[Document images with source code]
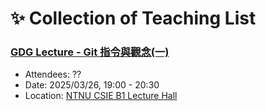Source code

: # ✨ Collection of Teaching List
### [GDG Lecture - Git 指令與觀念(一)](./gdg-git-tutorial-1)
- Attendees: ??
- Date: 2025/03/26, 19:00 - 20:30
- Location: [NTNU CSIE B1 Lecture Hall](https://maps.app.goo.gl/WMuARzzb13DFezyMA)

...

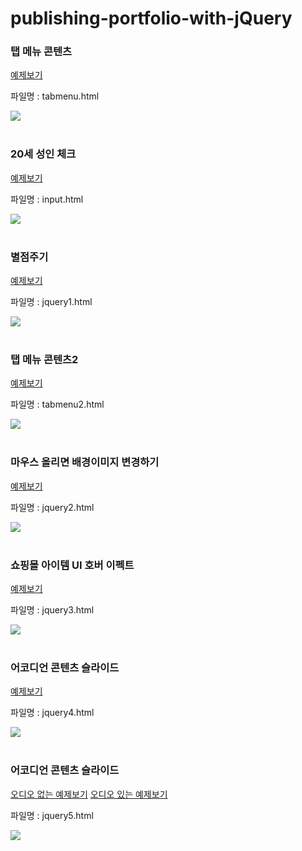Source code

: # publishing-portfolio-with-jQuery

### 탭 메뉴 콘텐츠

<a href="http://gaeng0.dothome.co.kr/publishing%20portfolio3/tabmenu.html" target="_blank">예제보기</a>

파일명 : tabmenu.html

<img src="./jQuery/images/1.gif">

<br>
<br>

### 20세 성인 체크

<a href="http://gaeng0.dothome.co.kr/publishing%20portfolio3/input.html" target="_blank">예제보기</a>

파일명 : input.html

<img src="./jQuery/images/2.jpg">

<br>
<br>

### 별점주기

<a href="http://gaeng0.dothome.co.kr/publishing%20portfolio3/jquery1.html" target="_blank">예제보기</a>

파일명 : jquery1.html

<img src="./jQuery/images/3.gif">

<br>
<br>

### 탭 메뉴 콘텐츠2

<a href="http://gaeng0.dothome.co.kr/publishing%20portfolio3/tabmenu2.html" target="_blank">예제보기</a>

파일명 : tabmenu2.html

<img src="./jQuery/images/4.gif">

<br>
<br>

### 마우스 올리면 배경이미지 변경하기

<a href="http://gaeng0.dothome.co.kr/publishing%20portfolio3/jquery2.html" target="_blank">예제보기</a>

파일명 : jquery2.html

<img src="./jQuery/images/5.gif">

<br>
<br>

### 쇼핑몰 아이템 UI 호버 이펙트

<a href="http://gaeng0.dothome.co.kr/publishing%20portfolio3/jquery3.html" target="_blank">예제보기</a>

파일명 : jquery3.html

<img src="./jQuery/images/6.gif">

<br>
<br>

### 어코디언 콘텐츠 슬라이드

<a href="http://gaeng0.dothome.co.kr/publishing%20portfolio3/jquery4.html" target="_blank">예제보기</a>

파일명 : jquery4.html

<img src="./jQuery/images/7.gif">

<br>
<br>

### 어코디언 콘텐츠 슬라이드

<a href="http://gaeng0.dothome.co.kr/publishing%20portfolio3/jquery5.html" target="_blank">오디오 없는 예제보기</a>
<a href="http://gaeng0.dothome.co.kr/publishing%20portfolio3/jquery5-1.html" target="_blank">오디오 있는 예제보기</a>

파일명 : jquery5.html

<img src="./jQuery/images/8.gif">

_Work request_. Beginning at the line above with "파일명 : input.html" and finishing at the line with "### 탭 메뉴 콘텐츠2", return each line exactly and return nothing else.

_Response to this exercise_.
파일명 : input.html

<img src="./jQuery/images/2.jpg">

<br>
<br>

### 별점주기

<a href="http://gaeng0.dothome.co.kr/publishing%20portfolio3/jquery1.html" target="_blank">예제보기</a>

파일명 : jquery1.html

<img src="./jQuery/images/3.gif">

<br>
<br>

### 탭 메뉴 콘텐츠2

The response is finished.